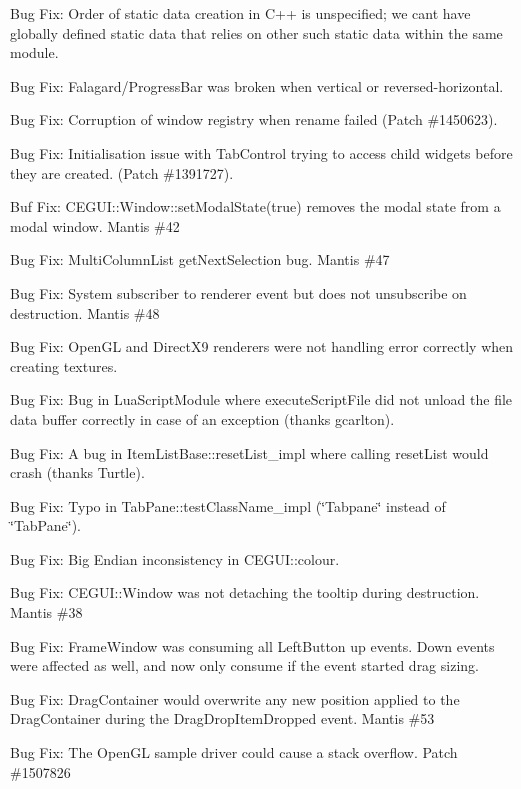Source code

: \begin{DoxyItemize}
\item Bug Fix\+: Order of static data creation in C++ is unspecified; we can\textquotesingle{}t have globally defined static data that relies on other such static data within the same module.
\item Bug Fix\+: Falagard/\+Progress\+Bar was broken when vertical or reversed-\/horizontal.
\item Bug Fix\+: Corruption of window registry when rename failed (Patch \#1450623).
\item Bug Fix\+: Initialisation issue with Tab\+Control trying to access child widgets before they are created. (Patch \#1391727).
\item Buf Fix\+: C\+E\+G\+U\+I\+::\+Window\+::set\+Modal\+State(true) removes the modal state from a modal window. Mantis \#42
\item Bug Fix\+: Multi\+Column\+List get\+Next\+Selection bug. Mantis \#47
\item Bug Fix\+: System subscriber to renderer event but does not unsubscribe on destruction. Mantis \#48
\item Bug Fix\+: Open\+GL and Direct\+X9 renderers were not handling error correctly when creating textures.
\item Bug Fix\+: Bug in Lua\+Script\+Module where execute\+Script\+File did not unload the file data buffer correctly in case of an exception (thanks gcarlton).
\item Bug Fix\+: A bug in Item\+List\+Base\+::reset\+List\+\_\+impl where calling reset\+List would crash (thanks Turtle).
\item Bug Fix\+: Typo in Tab\+Pane\+::test\+Class\+Name\+\_\+impl (\char`\"{}\+Tabpane\char`\"{} instead of \char`\"{}\+Tab\+Pane\char`\"{}).
\item Bug Fix\+: Big Endian inconsistency in C\+E\+G\+U\+I\+::colour.
\item Bug Fix\+: C\+E\+G\+U\+I\+::\+Window was not detaching the tooltip during destruction. Mantis \#38
\item Bug Fix\+: Frame\+Window was consuming all Left\+Button up events. Down events were affected as well, and now only consume if the event started drag sizing.
\item Bug Fix\+: Drag\+Container would overwrite any new position applied to the Drag\+Container during the Drag\+Drop\+Item\+Dropped event. Mantis \#53
\item Bug Fix\+: The Open\+GL sample driver could cause a stack overflow. Patch \#1507826
\end{DoxyItemize}

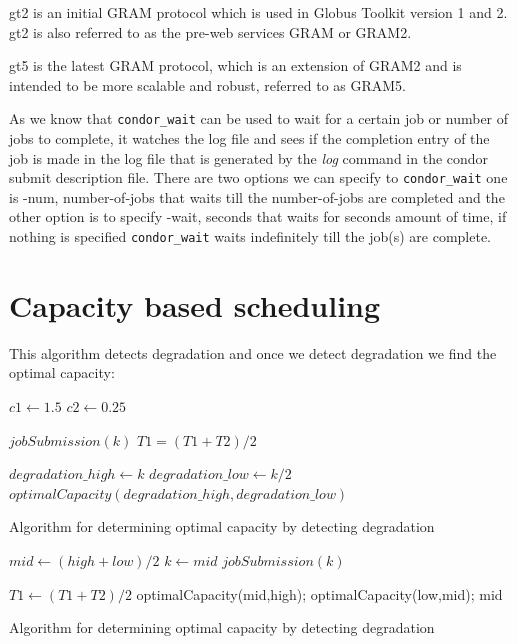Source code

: \documentclass[ms,electronic,double]{nuthesis}
\begin{document}
gt2 is an initial GRAM protocol which is used in Globus Toolkit version 1 and 
2. gt2 is also referred to as the pre-web services GRAM or GRAM2.

gt5 is the latest GRAM protocol, which is an extension of GRAM2 and is intended 
to be more scalable and robust, referred to as GRAM5.

As we know that \texttt{condor\_wait} can be used to wait for a certain job or 
number of jobs to complete, it watches the log file and sees if the completion 
entry of the job is made in the log file that is generated by the \emph{log} 
command in the condor submit description file. There are two options we can 
specify to \texttt{condor\_wait} one is -num, number-of-jobs that waits
till the number-of-jobs are completed and the other option is to specify -wait, seconds that 
waits for seconds amount of time, if nothing is specified \texttt{condor\_wait} waits indefinitely till
the job(s) are complete.

\section{Capacity based scheduling}

This algorithm detects degradation and once we detect degradation we find the 
optimal capacity:

\begin{algorithm}
\begin{algorithmic}
\STATE $c1 \gets 1.5$ 
\STATE $c2 \gets 0.25$ 

  \STATE $jobSubmission(k)$ 
  \STATE $T1=(T1+T2)/2$
\ENDIF

  \STATE $degradation\_high \gets k$
  \STATE $degradation\_low \gets k/2$
  \STATE $optimalCapacity(degradation\_high,degradation\_low)$
\ENDIF

\ENDWHILE

\end{algorithmic}
\caption{Algorithm for determining optimal capacity by detecting degradation}
\label{alg:Degradation Detection}
\end{algorithm}


\begin{algorithm}
\begin{algorithmic}

\STATE $mid \gets (high+low)/2$ 
\STATE $k \gets mid$
\STATE $jobSubmission(k)$ 

\STATE $T1 \gets (T1+T2)/2$
\STATE optimalCapacity(mid,high);
\ENDIF  
{}
\STATE optimalCapacity(low,mid);
\ENDIF
\RETURN mid
\end{algorithmic}
\caption{Algorithm for determining optimal capacity by detecting degradation}
\label{alg:optimalCapacity(high,low)}
\end{algorithm}
\end{document}
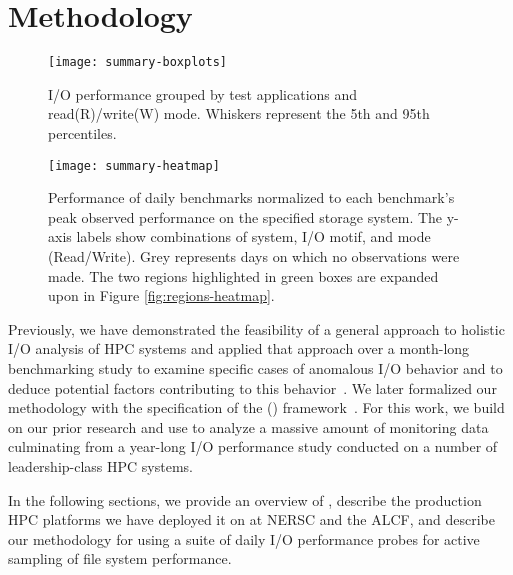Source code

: \section{Methodology}\label{sec:methods}

\begin{figure}
    \centering
    \texttt{[image: summary-boxplots]}
    \vspace{-.15in}
    \caption{I/O performance grouped by test applications and read(R)/write(W) mode.  Whiskers represent the 5th and 95th percentiles.}
    \label{fig:summary-boxplots}
\end{figure}

\begin{figure*}
    \centering
    \texttt{[image: summary-heatmap]}
    \vspace{-.2in}
    \caption{Performance of daily benchmarks normalized to each benchmark's peak observed performance on the specified storage system.  The y-axis labels show combinations of system, I/O motif, and mode (Read/Write).  Grey represents days on which no observations were made.  The two regions highlighted in green boxes are expanded upon in Figure \ref{fig:regions-heatmap}.}
    \label{fig:summary-heatmap}
\end{figure*}



Previously, we have demonstrated the feasibility of a general approach to holistic I/O analysis of HPC systems and applied that approach over a month-long benchmarking study to examine specific cases of anomalous I/O behavior and to deduce potential factors contributing to this behavior~\cite{Lockwood2017}. We later formalized our methodology with the specification of the \tokio (\tokiolong) framework~\cite{Lockwood2018tokio}. For this work, we build on our prior research and use \tokio to analyze a massive amount of monitoring data culminating from a year-long I/O performance study conducted on a number of leadership-class HPC systems. 

In the following sections, we provide an overview of \tokio, describe the production HPC platforms we have deployed it on at NERSC and the ALCF, and describe our methodology for using a suite of daily I/O performance probes for active sampling of file system performance.

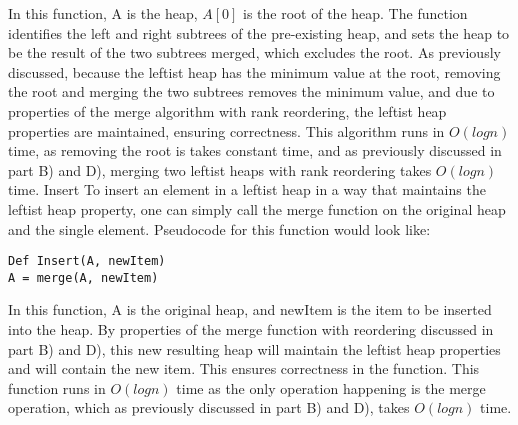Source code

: \documentclass{article}
\begin{document}
In this function, A is the heap, $A[0]$ is the root of the heap.
The function identifies the left and right subtrees of the pre-existing heap, and sets the heap to be the result of the two subtrees merged, which excludes the root. As previously discussed, because the leftist heap has the minimum value at the root, removing the root and merging the two subtrees removes the minimum value, and due to properties of the merge algorithm with rank reordering, the leftist heap properties are maintained, ensuring correctness.
This algorithm runs in $O(logn)$ time, as removing the root is takes constant time, and as previously discussed in part B) and D), merging two leftist heaps with rank reordering takes $O(logn)$ time.
Insert
To insert an element in a leftist heap in a way that maintains the leftist heap property, one can simply call the merge function on the original heap and the single element. Pseudocode for this function would look like:
\begin{lstlisting}
Def Insert(A, newItem)
A = merge(A, newItem)
\end{lstlisting}
In this function, A is the original heap, and newItem is the item to be inserted into the heap.
By properties of the merge function with reordering discussed in part B) and D), this new resulting heap will maintain the leftist heap properties and will contain the new item. This ensures correctness in the function.
This function runs in $O(logn)$ time as the only operation happening is the merge operation, which as previously discussed in part B) and D), takes $O(logn)$ time.
\end{document}
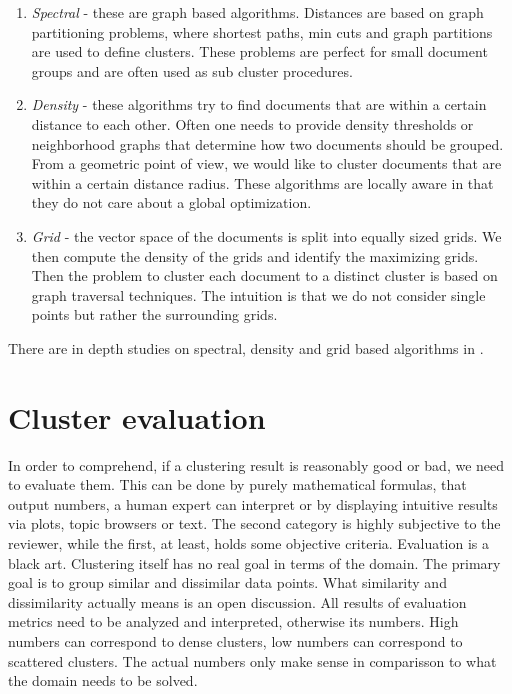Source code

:       \begin{enumerate}
        \item \emph{Spectral} - these are graph based algorithms. Distances are based on graph partitioning problems, where shortest paths, min cuts and graph partitions are used to define clusters. These problems are perfect for small document groups and are often used as sub cluster procedures.
        \item \emph{Density} - these algorithms try to find documents that are within a certain distance to each other. Often one needs to provide density thresholds or neighborhood graphs that determine how two documents should be grouped. From a geometric point of view, we would like to cluster documents that are within a certain distance radius. These algorithms are locally aware in that they do not care about a global optimization.
        \item \emph{Grid} - the vector space of the documents is split into equally sized grids. We then compute the density of the grids and identify the maximizing grids. Then the problem to cluster each document to a distinct cluster is based on graph traversal techniques. The intuition is that we do not consider single points but rather the surrounding grids.
      \end{enumerate}

    There are in depth studies on spectral, density and grid based algorithms in \cite{ClusteringBooAggarwalk2013}.


\section{Cluster evaluation}
\label{sec:evaluation}

  In order to comprehend, if a clustering result is reasonably good or bad, we need to evaluate them. This can be done by purely mathematical formulas, that output numbers, a human expert can interpret or by displaying intuitive results via plots, topic browsers or text. The second category is highly subjective to the reviewer, while the first, at least, holds some objective criteria. Evaluation is a black art. Clustering itself has no real goal in terms of the domain. The primary goal is to group similar and dissimilar data points. What similarity and dissimilarity actually means is an open discussion. All results of evaluation metrics need to be analyzed and interpreted, otherwise its numbers. High numbers can correspond to dense clusters, low numbers can correspond to scattered clusters. The actual numbers only make sense in comparisson to what the domain needs to be solved.\\

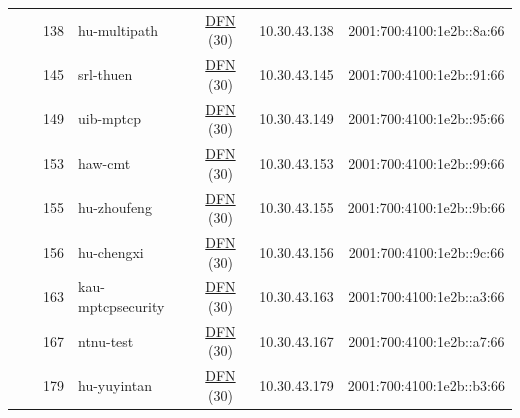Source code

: \begin{small}
\begin{center}
\begin{longtable}{|c|c|c|c|c|c|c|c|}
  &  & \tiny{138} & \multicolumn{1}{|l|}{\tiny{hu-multipath}} & \multicolumn{2}{|c|}{\tiny{\href{https://www.dfn.de}{DFN} (30)}} & \tiny{10.30.43.138} & \tiny{2001:700:4100:1e2b::8a:66} \\* \cline{3-3}\cline{4-4}\cline{5-5}\cline{6-6}\cline{7-7}\cline{8-8}
  &  & \tiny{145} & \multicolumn{1}{|l|}{\tiny{srl-thuen}} & \multicolumn{2}{|c|}{\tiny{\href{https://www.dfn.de}{DFN} (30)}} & \tiny{10.30.43.145} & \tiny{2001:700:4100:1e2b::91:66} \\* \cline{3-3}\cline{4-4}\cline{5-5}\cline{6-6}\cline{7-7}\cline{8-8}
  &  & \tiny{149} & \multicolumn{1}{|l|}{\tiny{uib-mptcp}} & \multicolumn{2}{|c|}{\tiny{\href{https://www.dfn.de}{DFN} (30)}} & \tiny{10.30.43.149} & \tiny{2001:700:4100:1e2b::95:66} \\* \cline{3-3}\cline{4-4}\cline{5-5}\cline{6-6}\cline{7-7}\cline{8-8}
  &  & \tiny{153} & \multicolumn{1}{|l|}{\tiny{haw-cmt}} & \multicolumn{2}{|c|}{\tiny{\href{https://www.dfn.de}{DFN} (30)}} & \tiny{10.30.43.153} & \tiny{2001:700:4100:1e2b::99:66} \\* \cline{3-3}\cline{4-4}\cline{5-5}\cline{6-6}\cline{7-7}\cline{8-8}
  &  & \tiny{155} & \multicolumn{1}{|l|}{\tiny{hu-zhoufeng}} & \multicolumn{2}{|c|}{\tiny{\href{https://www.dfn.de}{DFN} (30)}} & \tiny{10.30.43.155} & \tiny{2001:700:4100:1e2b::9b:66} \\* \cline{3-3}\cline{4-4}\cline{5-5}\cline{6-6}\cline{7-7}\cline{8-8}
  &  & \tiny{156} & \multicolumn{1}{|l|}{\tiny{hu-chengxi}} & \multicolumn{2}{|c|}{\tiny{\href{https://www.dfn.de}{DFN} (30)}} & \tiny{10.30.43.156} & \tiny{2001:700:4100:1e2b::9c:66} \\* \cline{3-3}\cline{4-4}\cline{5-5}\cline{6-6}\cline{7-7}\cline{8-8}
  &  & \tiny{163} & \multicolumn{1}{|l|}{\tiny{kau-mptcpsecurity}} & \multicolumn{2}{|c|}{\tiny{\href{https://www.dfn.de}{DFN} (30)}} & \tiny{10.30.43.163} & \tiny{2001:700:4100:1e2b::a3:66} \\* \cline{3-3}\cline{4-4}\cline{5-5}\cline{6-6}\cline{7-7}\cline{8-8}
  &  & \tiny{167} & \multicolumn{1}{|l|}{\tiny{ntnu-test}} & \multicolumn{2}{|c|}{\tiny{\href{https://www.dfn.de}{DFN} (30)}} & \tiny{10.30.43.167} & \tiny{2001:700:4100:1e2b::a7:66} \\* \cline{3-3}\cline{4-4}\cline{5-5}\cline{6-6}\cline{7-7}\cline{8-8}
  &  & \tiny{179} & \multicolumn{1}{|l|}{\tiny{hu-yuyintan}} & \multicolumn{2}{|c|}{\tiny{\href{https://www.dfn.de}{DFN} (30)}} & \tiny{10.30.43.179} & \tiny{2001:700:4100:1e2b::b3:66} \\* \cline{3-3}\cline{4-4}\cline{5-5}\cline{6-6}\cline{7-7}\cline{8-8}

\end{longtable}
\end{center}
\end{small}
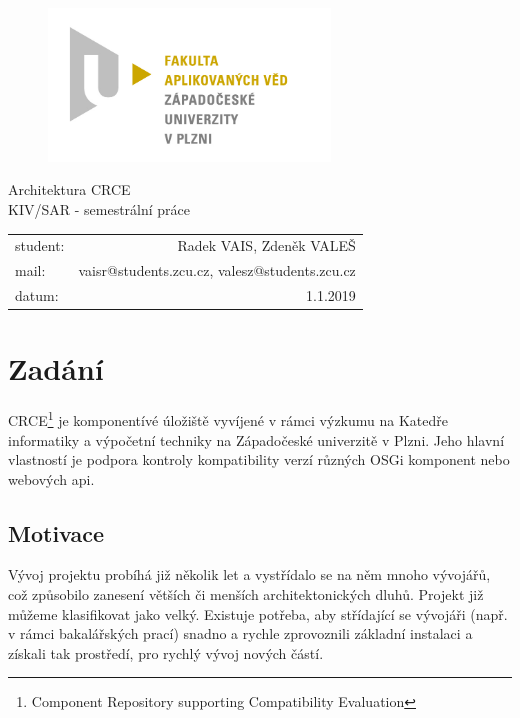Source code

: \documentclass[12pt, a4paper]{article}
\begin{document}
\begin{figure}[h!]
\centering
\includegraphics[bb= 0 0 820 445 , width=75mm]{favlogo.jpg}
\end{figure}

\vspace{5cm}

{\centering
{\huge Architektura CRCE}\\[1em]
{\large KIV/SAR - semestrální práce}\\[7,5cm]
}

\begin{tabular}{l r}
student: & Radek VAIS, Zdeněk VALEŠ\\
mail: & vaisr@students.zcu.cz, valesz@students.zcu.cz\\
datum: & 1.1.2019\\
\end{tabular}

\thispagestyle{empty}
\newpage

\section{Zadání} %

CRCE\footnote{Component Repository supporting Compatibility Evaluation} je komponentívé úložiště vyvíjené v rámci výzkumu na Katedře informatiky a výpočetní techniky na Západočeské univerzitě v Plzni. Jeho hlavní vlastností je podpora kontroly kompatibility verzí různých OSGi komponent nebo webových api.

\subsection{Motivace}

Vývoj projektu probíhá již několik let a vystřídalo se na něm mnoho vývojářů, což způsobilo zanesení větších či menších architektonických dluhů. Projekt již můžeme klasifikovat jako velký. Existuje potřeba, aby střídající se vývojáři (např. v rámci bakalářských prací) snadno a rychle zprovoznili základní instalaci a získali tak prostředí, pro rychlý vývoj nových částí. 
\end{document}
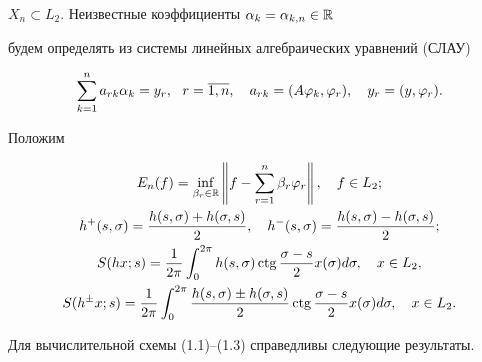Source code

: $X_n\subset L_2$. Неизвестные коэффициенты $\alpha_k = \alpha_{k,n}\in \R$


будем определять из системы линейных алгебраических уравнений (СЛАУ)


\begin{equation}


\suml_{k=1}^n a_{rk}\alpha_{k} = y_r,\ \ r=\overline{1,n},\quad


a_{rk} = (A\vp_k,\vp_r), \quad y_r=(y,\vp_r).


\end{equation}


\addtocounter{footnote}{-1}





Положим


\begin{gather*}


E_n(f) = \inf_{\beta_r\in \R}\left\|f -


\suml_{r=1}^n\beta_r\vp_r\right\|,\quad f\in L_2; \\


%


h^+(s,\si)=\frac{h(s,\si)+h(\si,s)}{2},\quad h^-(s,\si) = \frac{h(s,\si)-


h(\si,s)}{2}; \\


%


S(hx;s)=\frac{1}{2\pi}\int_{0}^{2\pi}h(s,\si)\ctg\frac{\si-


s}{2}x(\si)d\si,\quad x\in L_2, \\


%


S(h^{\pm}x;s) = \frac{1}{2\pi}\int_{0}^{2\pi}\frac{h(s,\sigma)\pm


h(\sigma,s)}{2}\ctg\frac{\si-s}{2}x(\si)d\si,\quad x\in L_2.


\end{gather*}





Для вычислительной схемы (1.1)--(1.3) справедливы следующие результаты.





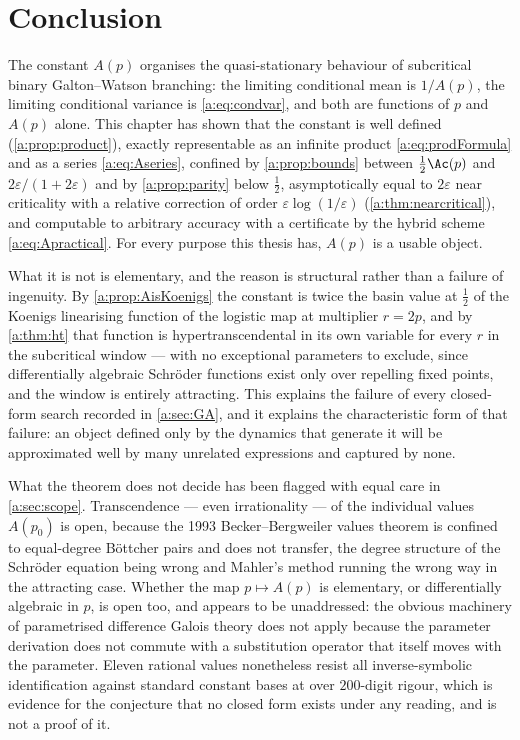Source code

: \section{Conclusion}
\label{a:sec:conclusion}

The constant $A(p)$ organises the quasi-stationary behaviour of subcritical binary
Galton--Watson branching: the limiting conditional mean is $1/A(p)$, the limiting
conditional variance is \cref{a:eq:condvar}, and both are functions of $p$ and
$A(p)$ alone. This chapter has shown that the constant is well defined
(\cref{a:prop:product}), exactly representable as an infinite product
\cref{a:eq:prodFormula} and as a series \cref{a:eq:Aseries}, confined by
\cref{a:prop:bounds} between $\tfrac12\Ac(p)$ and $2\varepsilon/(1+2\varepsilon)$
and by \cref{a:prop:parity} below $\tfrac12$, asymptotically equal to $2\varepsilon$
near criticality with a relative correction of order $\varepsilon\log(1/\varepsilon)$
(\cref{a:thm:nearcritical}), and computable to arbitrary accuracy with a
certificate by the hybrid scheme \cref{a:eq:Apractical}. For every purpose this
thesis has, $A(p)$ is a usable object.

What it is not is elementary, and the reason is structural rather than a failure of
ingenuity. By \cref{a:prop:AisKoenigs} the constant is twice the basin value at
$\tfrac12$ of the Koenigs linearising function of the logistic map at multiplier
$r=2p$, and by \cref{a:thm:ht} that function is hypertranscendental in its own
variable for every $r$ in the subcritical window --- with no exceptional parameters
to exclude, since differentially algebraic Schröder functions exist only over
repelling fixed points, and the window is entirely attracting. This explains the
failure of every closed-form search recorded in \cref{a:sec:GA}, and it explains the
characteristic form of that failure: an object defined only by the dynamics that
generate it will be approximated well by many unrelated expressions and captured by
none.

What the theorem does not decide has been flagged with equal care in
\cref{a:sec:scope}. Transcendence --- even irrationality --- of the individual
values $A(p_0)$ is open, because the 1993 Becker--Bergweiler values theorem is
confined to equal-degree Böttcher pairs and does not transfer, the degree structure
of the Schröder equation being wrong and Mahler's method running the wrong way in
the attracting case. Whether the map $p\mapsto A(p)$ is elementary, or
differentially algebraic in $p$, is open too, and appears to be unaddressed: the
obvious machinery of parametrised difference Galois theory does not apply because
the parameter derivation does not commute with a substitution operator that itself
moves with the parameter. Eleven rational values nonetheless resist all
inverse-symbolic identification against standard constant bases at over $200$-digit
rigour, which is evidence for the conjecture that no closed form exists under any
reading, and is not a proof of it.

▶ [Required action]
In the entries above, find every line holding the word "well" and copy it out.

▶ [Task solution]
\item Bug Fix\+: Frame\+Window was consuming all Left\+Button up events. Down events were affected as well, and now only consume if the event started drag sizing.
$A(p)$ alone. This chapter has shown that the constant is well defined
generate it will be approximated well by many unrelated expressions and captured by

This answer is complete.